## The problem
A bare number is the expected answer: the count of lines in the data holding "Android".

## Information given
****************************************

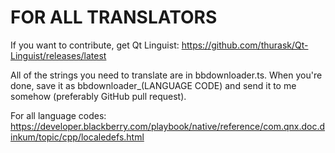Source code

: FOR ALL TRANSLATORS
======================

If you want to contribute, get Qt Linguist: https://github.com/thurask/Qt-Linguist/releases/latest

All of the strings you need to translate are in bbdownloader.ts. When you're done, save it as bbdownloader_(LANGUAGE CODE) and send it to me somehow (preferably GitHub pull request).

For all language codes: https://developer.blackberry.com/playbook/native/reference/com.qnx.doc.dinkum/topic/cpp/localedefs.html
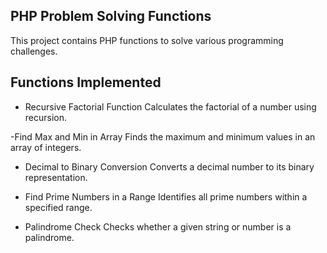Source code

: ## PHP Problem Solving Functions
This project contains PHP functions to solve various programming challenges.

## Functions Implemented

- Recursive Factorial Function
Calculates the factorial of a number using recursion.

-Find Max and Min in Array
Finds the maximum and minimum values in an array of integers.

- Decimal to Binary Conversion
Converts a decimal number to its binary representation.

- Find Prime Numbers in a Range
Identifies all prime numbers within a specified range.

- Palindrome Check
Checks whether a given string or number is a palindrome.

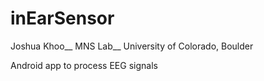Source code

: # inEarSensor

Joshua Khoo__
MNS Lab__
University of Colorado, Boulder

Android app to process EEG signals
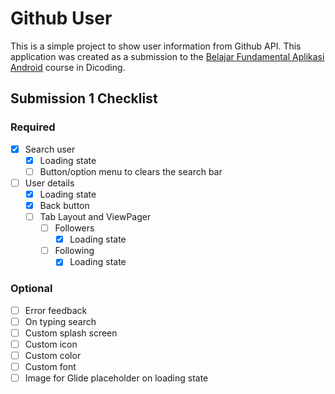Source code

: # Github User

This is a simple project to show user information from Github API. This application was created as a submission to the [Belajar Fundamental Aplikasi Android](https://www.dicoding.com/academies/14/) course in Dicoding.

## Submission 1 Checklist

### Required

- [x] Search user
  - [x] Loading state
  - [ ] Button/option menu to clears the search bar
- [ ] User details
  - [x] Loading state
  - [x] Back button
  - [ ] Tab Layout and ViewPager
    - [ ] Followers
      - [x] Loading state
    - [ ] Following
      - [x] Loading state

### Optional

- [ ] Error feedback
- [ ] On typing search
- [ ] Custom splash screen
- [ ] Custom icon
- [ ] Custom color
- [ ] Custom font
- [ ] Image for Glide placeholder on loading state
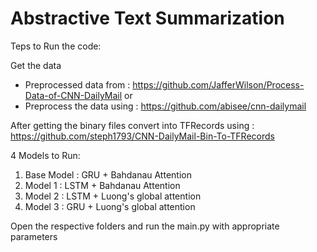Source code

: # Abstractive Text Summarization

Teps to Run the code:

Get the data
  -   Preprocessed data from : https://github.com/JafferWilson/Process-Data-of-CNN-DailyMail
  or 
  -   Preprocess the data using : https://github.com/abisee/cnn-dailymail
  
After getting the binary files convert into TFRecords using : https://github.com/steph1793/CNN-DailyMail-Bin-To-TFRecords

4 Models to Run:

1. Base Model : GRU + Bahdanau Attention
2. Model 1 : LSTM + Bahdanau Attention
3. Model 2 : LSTM + Luong's global attention
4. Model 3 : GRU + Luong's global attention


Open the respective folders and run the main.py with appropriate parameters
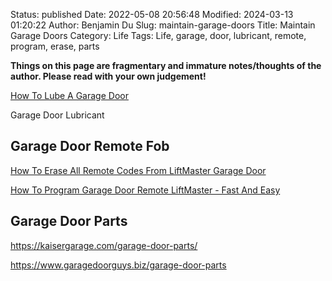 Status: published
Date: 2022-05-08 20:56:48
Modified: 2024-03-13 01:20:22
Author: Benjamin Du
Slug: maintain-garage-doors
Title: Maintain Garage Doors
Category: Life
Tags: Life, garage, door, lubricant, remote, program, erase, parts

**Things on this page are fragmentary and immature notes/thoughts of the author. Please read with your own judgement!**


[How To Lube A Garage Door](https://www.youtube.com/watch?v=Hy9RfXChbTw)


Garage Door Lubricant

## Garage Door Remote Fob

[How To Erase All Remote Codes From LiftMaster Garage Door](https://www.youtube.com/watch?v=xGwBIGNBkus)

[How To Program Garage Door Remote LiftMaster - Fast And Easy](https://www.youtube.com/watch?v=l3ebr7zZDPA)

## Garage Door Parts

https://kaisergarage.com/garage-door-parts/

https://www.garagedoorguys.biz/garage-door-parts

****************************************

## Written answer
2